A series of classes for interpolating and smoothing data using b-splines.
The InterpolatingSpline
class is useful for interpolating between points when the data is not noisy, while the SmoothingSpline
class is useful for smoothing noisy data. Both classes are subclasses of BSpline
, which can be used to generate b-splines from any set of knot points.
If you use these classes, please cite the following paper,
- Early, J. J., & Sykulski, A. M. (2020). Smoothing and Interpolating Noisy GPS Data with Smoothing Splines, Journal of Atmospheric and Oceanic Technology, 37(3), 449-465.

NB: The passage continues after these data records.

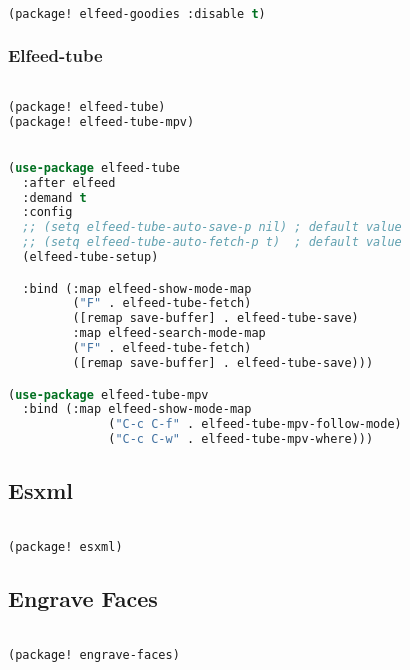 \documentclass[11pt]{article}
\begin{document}
\begin{lstlisting}[language=Lisp]%! Someone please complete this list for me

(package! elfeed-goodies :disable t)
\end{lstlisting}

\subsubsection{Elfeed-tube}
\label{sec:elfeed-tube}
\begin{lstlisting}[language=Lisp]%! Someone please complete this list for me

(package! elfeed-tube)
(package! elfeed-tube-mpv)
\end{lstlisting}

\begin{lstlisting}[language=Lisp]%! Someone please complete this list for me

(use-package elfeed-tube
  :after elfeed
  :demand t
  :config
  ;; (setq elfeed-tube-auto-save-p nil) ; default value
  ;; (setq elfeed-tube-auto-fetch-p t)  ; default value
  (elfeed-tube-setup)

  :bind (:map elfeed-show-mode-map
         ("F" . elfeed-tube-fetch)
         ([remap save-buffer] . elfeed-tube-save)
         :map elfeed-search-mode-map
         ("F" . elfeed-tube-fetch)
         ([remap save-buffer] . elfeed-tube-save)))

(use-package elfeed-tube-mpv
  :bind (:map elfeed-show-mode-map
              ("C-c C-f" . elfeed-tube-mpv-follow-mode)
              ("C-c C-w" . elfeed-tube-mpv-where)))
\end{lstlisting}


\subsection{Esxml}
\label{sec:esxml}
\begin{lstlisting}[language=Lisp]%! Someone please complete this list for me

(package! esxml)
\end{lstlisting}

\subsection{Engrave Faces}
\label{sec:engrave-faces}
\begin{lstlisting}[language=Lisp]%! Someone please complete this list for me

(package! engrave-faces)
\end{lstlisting}
\end{document}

There is a five minute overview of the smoothing and interpolating noisy GPS data paper.
The InterpolatingSpline
class is useful for interpolating smooth functions. Initialize with data (x,y),
x = linspace(0,20,10)';
y = sin(2*pi*x/10);
spline = InterpolatingSpline(t,x)
and now you can evaluate the interpolated value,
x_dense = linspace(0,20,100)';
y_dense = spline(x_dense);
By default the class uses cubic spline, but you can initialize with whatever order of spline you want, e.g.,
spline = InterpolatingSpline(t,x,'K',5)
If your data is noisy, you'll want to use the SmoothingSpline
class instead. In this example we sample a smooth function (sine) and contaminate it Gaussian noise,
N = 30;
L = 10;
sigma = 0.1;
x = linspace(0,L,N)';
y = sin(2*pi*x/L) + sigma*randn(N,1);
and then initialize the SmoothingSpline
class with the data and the standard deviation of the noise,
spline = SmoothingSpline(x,y,NormalDistribution(sigma))
That's it! The spline
object can be evaluated at any point in the domain, just as with the interpolating spline class.
The GPSSmoothingSpline
class offers some GPS specific additions to the SmoothingSpline
class including t-distributed errors and outlier detection.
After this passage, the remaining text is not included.